In diesem Jahr eröffnete der Exilcubaner eine Fabrik in Miami und begann mit der Herstellung von Cigarren mit Tabak zentralamerikanischer Provenienz. Bald genoss seine Marke auch außerhalb der USA einen guten Ruf, beispielsweise beim legendären britischen Kriegspremier Winston Churchill, nach dem Camacho eines ihrer Formate benannt hatte.
Auch Señor Generoso Eiroa und seine Familie hatten bereits seit dem frühen 20. Jahrhundert auf Cuba Tabak angebaut. Als Folge der Castro-Revolution von 1959 und der darauffolgenden Verstaatlichung der Pflanzungen mussten Eiroas Witwe und seine drei Söhne ohne einen Cent in der Tasche das Land verlassen und ließen sich in Tampa, Florida, nieder. Der jüngste Sohn, Julio, heuerte bei der US-Army an und war in einer Truppe von Exilcubanern auch am missglückten Invasionsversuch in der Schweinebucht beteiligt. Während sein Bruder Generoso jr. Projekte in Nicaragua verfolgte, reiste Julio 1963 im Auftrag des Tabakhändlers Angel Oliva nach Honduras, wo er im Rahmen eines Regierungsprojekts den Grundstein für die heutigen ausgedehnten Tabakplantagen der Familie Eiroa legte. Nach einem Jahr Zusammenarbeit mit der Familie Oliva machte er sich selbstständig – eine Entscheidung, die die Geschichte des Tabakanbaus in Honduras verändern sollte. Er erwarb eine Regierungsplantage nach der anderen, und dank geschäftlicher Partnerschaften mit Unternehmungen wie Bering Cigars und US Tobacco war Eiroa bereits 1972 der weltweit größte Anbauer von Candela-Tabaken, den Tabaken für die früher sehr beliebten grünen Deckblätter.

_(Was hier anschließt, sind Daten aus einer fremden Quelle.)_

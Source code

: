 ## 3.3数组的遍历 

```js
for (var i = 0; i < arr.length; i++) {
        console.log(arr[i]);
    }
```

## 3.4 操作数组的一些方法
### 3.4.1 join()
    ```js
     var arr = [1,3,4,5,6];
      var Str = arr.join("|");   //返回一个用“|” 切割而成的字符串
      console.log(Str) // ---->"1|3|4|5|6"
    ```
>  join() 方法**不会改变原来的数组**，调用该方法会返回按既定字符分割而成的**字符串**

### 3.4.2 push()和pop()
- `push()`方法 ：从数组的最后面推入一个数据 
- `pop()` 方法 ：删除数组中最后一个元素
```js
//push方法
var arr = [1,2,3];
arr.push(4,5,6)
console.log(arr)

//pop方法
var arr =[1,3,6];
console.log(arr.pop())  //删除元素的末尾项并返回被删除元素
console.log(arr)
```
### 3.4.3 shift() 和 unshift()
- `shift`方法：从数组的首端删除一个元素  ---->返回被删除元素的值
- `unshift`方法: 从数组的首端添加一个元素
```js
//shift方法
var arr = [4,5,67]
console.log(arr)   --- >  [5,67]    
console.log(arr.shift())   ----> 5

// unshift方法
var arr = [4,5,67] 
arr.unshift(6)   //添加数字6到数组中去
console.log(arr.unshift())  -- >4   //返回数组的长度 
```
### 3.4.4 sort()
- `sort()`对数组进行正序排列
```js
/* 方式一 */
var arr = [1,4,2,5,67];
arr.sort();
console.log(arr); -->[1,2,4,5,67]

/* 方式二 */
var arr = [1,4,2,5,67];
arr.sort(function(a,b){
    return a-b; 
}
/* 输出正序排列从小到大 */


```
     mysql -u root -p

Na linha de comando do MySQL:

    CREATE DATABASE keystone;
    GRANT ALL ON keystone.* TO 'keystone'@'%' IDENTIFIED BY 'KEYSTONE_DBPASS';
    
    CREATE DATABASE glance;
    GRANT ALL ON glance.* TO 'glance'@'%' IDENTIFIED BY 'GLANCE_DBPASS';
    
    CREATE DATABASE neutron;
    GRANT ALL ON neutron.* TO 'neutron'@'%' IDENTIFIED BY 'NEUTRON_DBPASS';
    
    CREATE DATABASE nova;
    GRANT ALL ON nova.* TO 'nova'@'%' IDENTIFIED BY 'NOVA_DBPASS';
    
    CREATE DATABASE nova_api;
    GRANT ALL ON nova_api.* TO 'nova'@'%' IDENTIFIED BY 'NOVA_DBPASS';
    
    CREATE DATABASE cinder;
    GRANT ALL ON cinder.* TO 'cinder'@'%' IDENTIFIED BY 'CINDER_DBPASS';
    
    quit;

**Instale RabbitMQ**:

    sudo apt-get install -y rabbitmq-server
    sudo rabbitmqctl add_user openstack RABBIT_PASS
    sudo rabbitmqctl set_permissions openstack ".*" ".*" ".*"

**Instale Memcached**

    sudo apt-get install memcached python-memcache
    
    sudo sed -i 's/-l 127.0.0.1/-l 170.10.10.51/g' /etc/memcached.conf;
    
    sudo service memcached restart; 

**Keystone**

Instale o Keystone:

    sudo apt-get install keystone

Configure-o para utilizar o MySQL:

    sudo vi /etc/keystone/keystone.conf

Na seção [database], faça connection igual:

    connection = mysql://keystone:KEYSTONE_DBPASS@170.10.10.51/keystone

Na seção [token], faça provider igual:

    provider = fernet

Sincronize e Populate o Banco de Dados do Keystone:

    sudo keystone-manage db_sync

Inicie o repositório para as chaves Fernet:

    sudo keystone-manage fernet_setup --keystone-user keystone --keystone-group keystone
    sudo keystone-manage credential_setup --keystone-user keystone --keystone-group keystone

In den 1980er Jahren kehrte Eiroa in die USA zurück und begann 1987 mit dem Aufbau von Caribe Imported Cigars in Miami. Das Unternehmen stellte mit Baccarat und National Brand zwei beliebte Cigarrenmarken her. Später kamen eine so genannte Cafeteria-Cigarre namens Don Felo, die zum Preis von 20 Cent verkauft wurde, und 1992 die La Fontana dazu. Die Produktion belief sich in jener Zeit auf zwei bis drei Millionen Stück im Jahr und erhöhte sich im darauffolgenden Cigarrenboom der 1990er Jahre massiv. 1995 übernahm die Familie Eiroa Camacho Cigars und verlegte gleichzeitig die Tabakproduktion für diese Marke von Nicaragua nach Honduras.